Task: Scan the entries below for "which" and copy each line that holds it.

★ ★ ★ ★

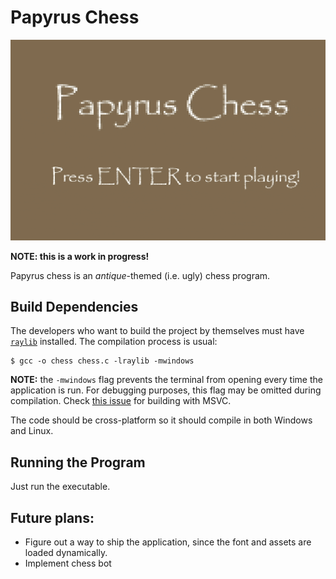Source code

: # Papyrus Chess

![Menu screen](https://github.com/joaoreboucas1/papyrus_chess/blob/main/assets/menu.gif "Menu screen")

**NOTE: this is a work in progress!**

Papyrus chess is an *antique*-themed (i.e. ugly) chess program.

## Build Dependencies

The developers who want to build the project by themselves must have [`raylib`](https://www.raylib.com/index.html) installed. The compilation process is usual:

```console
$ gcc -o chess chess.c -lraylib -mwindows
```

**NOTE:** the `-mwindows` flag prevents the terminal from opening every time the application is run. For debugging purposes, this flag may be omitted during compilation. Check [this issue](https://github.com/raysan5/raylib/issues/324) for building with MSVC.

The code should be cross-platform so it should compile in both Windows and Linux.

## Running the Program

Just run the executable.

## Future plans:

- Figure out a way to ship the application, since the font and assets are loaded dynamically.
- Implement chess bot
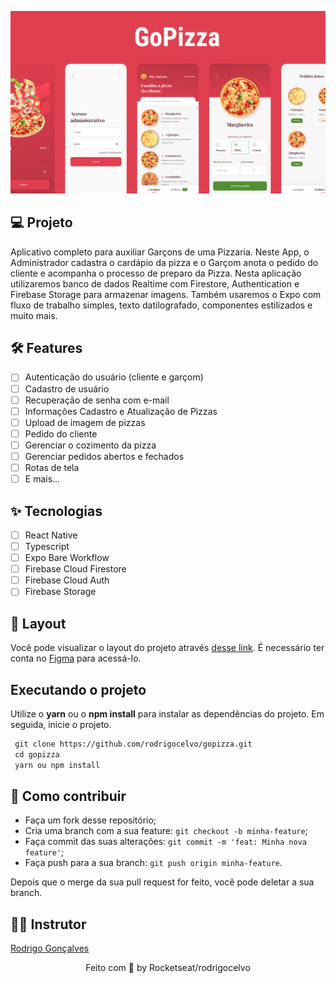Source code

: ![cover](.github/cover.png?style=flat)

## 💻 Projeto

Aplicativo completo para auxiliar Garçons de uma Pizzaria. Neste App, o Administrador cadastra o cardápio da pizza e o Garçom anota o pedido do cliente e acompanha o processo de preparo da Pizza. Nesta aplicação utilizaremos banco de dados Realtime com Firestore, Authentication e Firebase Storage para armazenar imagens. Também usaremos o Expo com fluxo de trabalho simples, texto datilografado, componentes estilizados e muito mais.

## 🛠️ Features

- [ ] Autenticação do usuário (cliente e garçom)
- [ ] Cadastro de usuário
- [ ] Recuperação de senha com e-mail
- [ ] Informações Cadastro e Atualização de Pizzas
- [ ] Upload de imagem de pizzas
- [ ] Pedido do cliente
- [ ] Gerenciar o cozimento da pizza
- [ ] Gerenciar pedidos abertos e fechados
- [ ] Rotas de tela
- [ ] E mais...

## ✨ Tecnologias

- [ ] React Native
- [ ] Typescript
- [ ] Expo Bare Workflow
- [ ] Firebase Cloud Firestore
- [ ] Firebase Cloud Auth
- [ ] Firebase Storage

## 🔖 Layout

Você pode visualizar o layout do projeto através [desse link](https://www.figma.com/file/9A07eqwDHpRwJgMF3p9lkO/GoPizza-Ignite?node-id=0%3A1). É necessário ter conta no [Figma](http://figma.com/) para acessá-lo.

## Executando o projeto

Utilize o **yarn** ou o **npm install** para instalar as dependências do projeto.
Em seguida, inicie o projeto.

```cl
 git clone https://github.com/rodrigocelvo/gopizza.git
 cd gopizza
 yarn ou npm install
```

## 🤔 Como contribuir

- Faça um fork desse repositório;
- Cria uma branch com a sua feature: `git checkout -b minha-feature`;
- Faça commit das suas alterações: `git commit -m 'feat: Minha nova feature'`;
- Faça push para a sua branch: `git push origin minha-feature`.

Depois que o merge da sua pull request for feito, você pode deletar a sua branch.

## 🧑‍🏫 Instrutor

[Rodrigo Gonçalves](https://github.com/rodrigorgtic)

<div align="center">
 Feito com 💜  by Rocketseat/rodrigocelvo
</div>
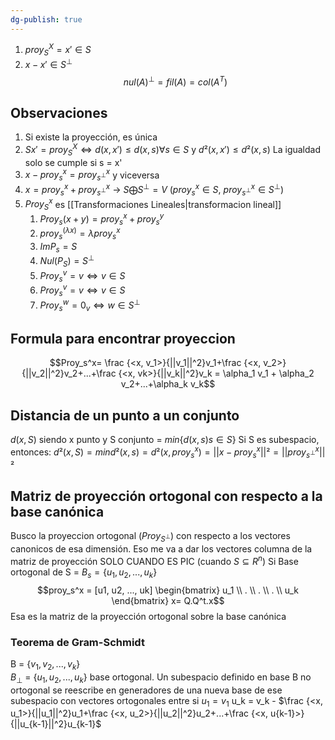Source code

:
 ```yaml
---
dg-publish: true
---
```

1) $proy_S^X = x' \in S$
2) $x-x' \in S^{\perp}$
$$nul(A)^{\perp}=fil(A)=col(A^T)$$
## Observaciones
1) Si existe la proyección, es única
2) $S x' = proy_S^X  \iff d(x, x') \leq d(x, s) \forall s \in S$  y $d²(x,x') \leq d²(x, s)$ La igualdad solo se cumple si s = x'
3) $x-proy_s^x= proy_{s^{\perp}}^x$   y viceversa
4) $x = proy_s^x + proy_{s^{\perp}}^x$ -> $S \bigoplus S^{\perp} = V$ ($proy_s^x \in S, \  proy_{s^{\perp}}^x \in S^{\perp}$)
5) $Proy_S^x$ es [[Transformaciones Lineales|transformacion lineal]] 
	1) $Proy_s(x+y) = proy_s^x + proy_s^y$
	2) $proy_s^{(\lambda x)} = \lambda proy_s^x$
	3) $Im P_s = S$
	4) $Nul(P_S) = S^{\perp}$
	5) $Proy_s^v = v \iff v \in S$
	6) $Proy_s^v = v \iff v \in S$
	7) $Proy_s^w =0_v \iff w \in S^{\perp}$

## Formula para encontrar proyeccion
$$Proy_s^x= \frac {<x, v_1>}{||v_1||^2}v_1+\frac {<x, v_2>}{||v_2||^2}v_2+...+\frac {<x, vk>}{||v_k||^2}v_k = \alpha_1 v_1 + \alpha_2 v_2+...+\alpha_k v_k$$
## Distancia de un punto a un conjunto
$d(x, S)$ siendo x punto y S conjunto  = $min \{d(x,s) s \in S\}$
Si S es subespacio, entonces:
$d²(x,S)= min d²(x,s) = d²(x, proy_s^x)= ||x-proy_s^x||² = ||proy_{s^{\perp}}^x||²$

## Matriz de proyección ortogonal con respecto a la base canónica
Busco la proyeccion ortogonal ($Proy_{S^{\perp}}$) con respecto a los vectores canonicos de esa dimensión. Eso me va a dar los vectores columna de la matriz de proyección
SOLO CUANDO ES PIC
(cuando  $S \subseteq R^n$)
Si Base ortogonal de S = $B_s = \{u_1, u_2, ..., u_k\}$ 
$$proy_s^x = [u1, u2, ..., uk] \begin{bmatrix}
u_1 \\
. \\
. \\
. \\
u_k
\end{bmatrix} x= Q.Q^t.x$$
Esa es la matriz de la proyección ortogonal sobre la base canónica


### Teorema de Gram-Schmidt
B = $\{v_1, v_2, ..., v_k\}$  
$B_{\perp}$ = $\{u_1, u_2, ..., u_k\}$  base ortogonal.
Un subespacio definido en base B no ortogonal se reescribe en generadores de una nueva base de ese subespacio con vectores ortogonales entre si
$u_1 = v_1$ 
u_k = v_k - $\frac {<x, u_1>}{||u_1||^2}u_1+\frac {<x, u_2>}{||u_2||^2}u_2+...+\frac {<x, u{k-1}>}{||u_{k-1}||^2}u_{k-1}$  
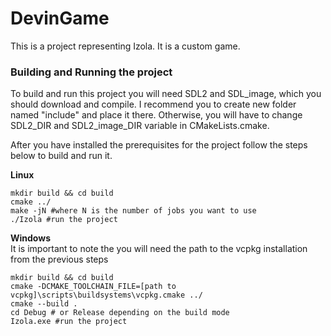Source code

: # DevinGame
This is a project representing Izola. It is a custom game.

### Building and Running the project ###
To build and run this project you will need SDL2 and SDL_image, which you should download and compile. I recommend you to create new folder named "include" and place it there. Otherwise, you will have to change SDL2_DIR and SDL2_image_DIR variable in CMakeLists.cmake.

After you have installed the prerequisites for the project follow the steps below to build and run it.

**Linux**

``` shell
mkdir build && cd build
cmake ../
make -jN #where N is the number of jobs you want to use
./Izola #run the project
```

**Windows**\
It is important to note the you will need the path to the vcpkg installation from the previous steps
``` shell
mkdir build && cd build
cmake -DCMAKE_TOOLCHAIN_FILE=[path to vcpkg]\scripts\buildsystems\vcpkg.cmake ../
cmake --build .
cd Debug # or Release depending on the build mode
Izola.exe #run the project
```
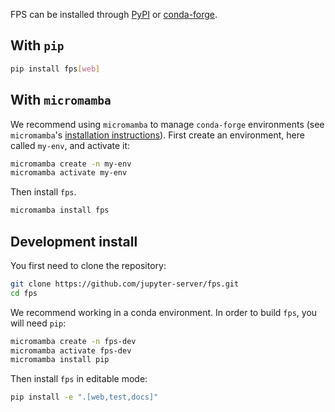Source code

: FPS can be installed through [PyPI](https://pypi.org) or [conda-forge](https://conda-forge.org).

## With `pip`

```bash
pip install fps[web]
```

## With `micromamba`

We recommend using `micromamba` to manage `conda-forge` environments (see `micromamba`'s
[installation instructions](https://mamba.readthedocs.io/en/latest/installation/micromamba-installation.html)).
First create an environment, here called `my-env`, and activate it:
```bash
micromamba create -n my-env
micromamba activate my-env
```
Then install `fps`.

```bash
micromamba install fps
```

## Development install

You first need to clone the repository:
```bash
git clone https://github.com/jupyter-server/fps.git
cd fps
```
We recommend working in a conda environment. In order to build `fps`, you will need
`pip`:
```bash
micromamba create -n fps-dev
micromamba activate fps-dev
micromamba install pip
```
Then install `fps` in editable mode:
```bash
pip install -e ".[web,test,docs]"
```
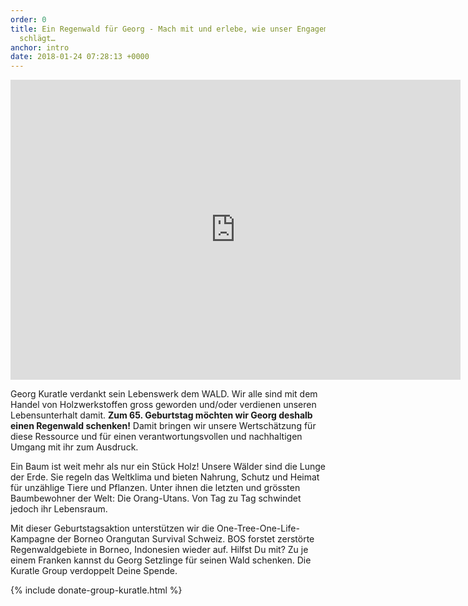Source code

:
 ```yaml
---
order: 0
title: Ein Regenwald für Georg - Mach mit und erlebe, wie unser Engagement Wurzeln
  schlägt…
anchor: intro
date: 2018-01-24 07:28:13 +0000
---
```

<div class="videoWrapper"> <iframe src="https://player.vimeo.com/video/245368582" width="720" height="480" frameborder="0" webkitallowfullscreen mozallowfullscreen allowfullscreen></iframe> </div>

Georg Kuratle verdankt sein Lebenswerk dem WALD. Wir alle sind mit dem Handel von Holzwerkstoffen gross geworden und/oder verdienen unseren Lebensunterhalt damit. **Zum 65. Geburtstag möchten wir Georg deshalb einen Regenwald schenken!** Damit bringen wir unsere Wertschätzung für diese Ressource und für einen verantwortungsvollen und nachhaltigen Umgang mit ihr zum Ausdruck.

Ein Baum ist weit mehr als nur ein Stück Holz! Unsere Wälder sind die Lunge der Erde. Sie regeln das Weltklima und bieten Nahrung, Schutz und Heimat für unzählige Tiere und Pflanzen. Unter ihnen die letzten und grössten Baumbewohner der Welt: Die Orang-Utans. Von Tag zu Tag schwindet jedoch ihr Lebensraum.

Mit dieser Geburtstagsaktion unterstützen wir die One-Tree-One-Life-Kampagne der Borneo Orangutan Survival Schweiz. BOS forstet zerstörte Regenwaldgebiete in Borneo, Indonesien wieder auf. Hilfst Du mit? Zu je einem Franken kannst du Georg Setzlinge für seinen Wald schenken. Die Kuratle Group verdoppelt Deine Spende.

{% include donate-group-kuratle.html %}

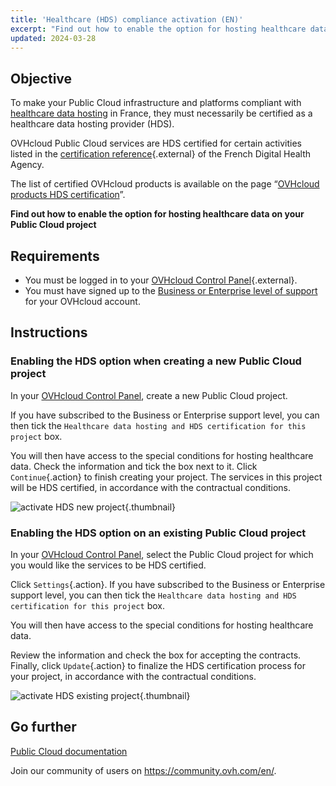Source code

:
 ```yaml
---
title: 'Healthcare (HDS) compliance activation (EN)'
excerpt: "Find out how to enable the option for hosting healthcare data on your Public Cloud project"
updated: 2024-03-28
---
```


## Objective

To make your Public Cloud infrastructure and platforms compliant with [healthcare data hosting](https://www.ovhcloud.com/pl/enterprise/certification-conformity/hds/) in France, they must necessarily be certified as a healthcare data hosting provider (HDS).

OVHcloud Public Cloud services are HDS certified for certain activities listed in the [certification reference](https://esante.gouv.fr/labels-certifications/hds/certification-des-hebergeurs-de-donnees-de-sante){.external} of the French Digital Health Agency.

The list of certified OVHcloud products is available on the page “[OVHcloud products HDS certification](hds_certification1.)”.

**Find out how to enable the option for hosting healthcare data on your Public Cloud project**

## Requirements

- You must be logged in to your [OVHcloud Control Panel](https://www.ovh.com/auth/?action=gotomanager&from=https://www.ovh.pl/&ovhSubsidiary=pl){.external}.
- You must have signed up to the [Business or Enterprise level of support](https://www.ovhcloud.com/pl/support-levels/) for your OVHcloud account.

## Instructions

### Enabling the HDS option when creating a new Public Cloud project

In your [OVHcloud Control Panel](https://www.ovh.com/auth/?action=gotomanager&from=https://www.ovh.pl/&ovhSubsidiary=pl), create a new Public Cloud project.

If you have subscribed to the Business or Enterprise support level, you can then tick the `Healthcare data hosting and HDS certification for this project` box.

You will then have access to the special conditions for hosting healthcare data. Check the information and tick the box next to it. Click `Continue`{.action} to finish creating your project. The services in this project will be HDS certified, in accordance with the contractual conditions.

![activate HDS new project](hds-new-project.png){.thumbnail}

### Enabling the HDS option on an existing Public Cloud project

In your [OVHcloud Control Panel](https://www.ovh.com/auth/?action=gotomanager&from=https://www.ovh.pl/&ovhSubsidiary=pl), select the Public Cloud project for which you would like the services to be HDS certified.

Click `Settings`{.action}. If you have subscribed to the Business or Enterprise support level, you can then tick the `Healthcare data hosting and HDS certification for this project` box.

You will then have access to the special conditions for hosting healthcare data.

Review the information and check the box for accepting the contracts. Finally, click `Update`{.action} to finalize the HDS certification process for your project, in accordance with the contractual conditions.

![activate HDS existing project](hds-current-project.png){.thumbnail}

## Go further

[Public Cloud documentation](public-cloud-compute1.)

Join our community of users on <https://community.ovh.com/en/>.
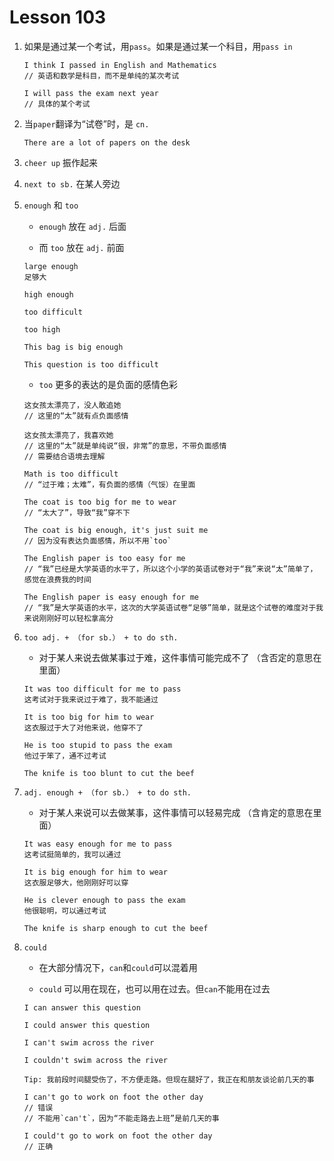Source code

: # Lesson 103

1. 如果是通过某一个考试，用`pass`。如果是通过某一个科目，用`pass in`

   ```
   I think I passed in English and Mathematics
   // 英语和数学是科目，而不是单纯的某次考试

   I will pass the exam next year
   // 具体的某个考试
   ```

2. 当`paper`翻译为“试卷”时，是 `cn.`

   ```
   There are a lot of papers on the desk
   ```

3. `cheer up` 振作起来

4. `next to sb.` 在某人旁边

5. `enough` 和 `too`

   - `enough` 放在 `adj.` 后面

   - 而 `too` 放在 `adj.` 前面

   ```
   large enough
   足够大

   high enough

   too difficult

   too high

   This bag is big enough

   This question is too difficult
   ```

   - `too` 更多的表达的是负面的感情色彩

   ```
   这女孩太漂亮了，没人敢追她
   // 这里的“太”就有点负面感情

   这女孩太漂亮了，我喜欢她
   // 这里的“太”就是单纯说“很，非常”的意思，不带负面感情
   // 需要结合语境去理解
   ```

   ```
   Math is too difficult
   // “过于难；太难”，有负面的感情（气馁）在里面

   The coat is too big for me to wear
   // “太大了”，导致“我”穿不下

   The coat is big enough, it's just suit me
   // 因为没有表达负面感情，所以不用`too`

   The English paper is too easy for me
   // “我”已经是大学英语的水平了，所以这个小学的英语试卷对于“我”来说“太”简单了，感觉在浪费我的时间

   The English paper is easy enough for me
   // “我”是大学英语的水平，这次的大学英语试卷“足够”简单，就是这个试卷的难度对于我来说刚刚好可以轻松拿高分
   ```

6. `too adj. + （for sb.） + to do sth.`

   - 对于某人来说去做某事过于难，这件事情可能完成不了 （含否定的意思在里面）

   ```
   It was too difficult for me to pass
   这考试对于我来说过于难了，我不能通过

   It is too big for him to wear
   这衣服过于大了对他来说，他穿不了

   He is too stupid to pass the exam
   他过于笨了，通不过考试

   The knife is too blunt to cut the beef
   ```

7. `adj. enough + （for sb.） + to do sth.`

   - 对于某人来说可以去做某事，这件事情可以轻易完成 （含肯定的意思在里面）

   ```
   It was easy enough for me to pass
   这考试挺简单的，我可以通过

   It is big enough for him to wear
   这衣服足够大，他刚刚好可以穿

   He is clever enough to pass the exam
   他很聪明，可以通过考试

   The knife is sharp enough to cut the beef
   ```

8. `could`

   - 在大部分情况下，`can`和`could`可以混着用

   - `could` 可以用在现在，也可以用在过去。但`can`不能用在过去

   ```
   I can answer this question

   I could answer this question

   I can't swim across the river

   I couldn't swim across the river
   ```

   ```
   Tip: 我前段时间腿受伤了，不方便走路。但现在腿好了，我正在和朋友谈论前几天的事

   I can't go to work on foot the other day
   // 错误
   // 不能用`can't`，因为“不能走路去上班”是前几天的事

   I could't go to work on foot the other day
   // 正确
   ```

★ ★ ★ ★

Solution for this task:
To build and run this project you will need SDL2 and SDL_image, which you should download and compile. I recommend you to create new folder named "include" and place it there. Otherwise, you will have to change SDL2_DIR and SDL2_image_DIR variable in CMakeLists.cmake.
In your [OVHcloud Control Panel](https://www.ovh.com/auth/?action=gotomanager&from=https://www.ovh.pl/&ovhSubsidiary=pl), select the Public Cloud project for which you would like the services to be HDS certified.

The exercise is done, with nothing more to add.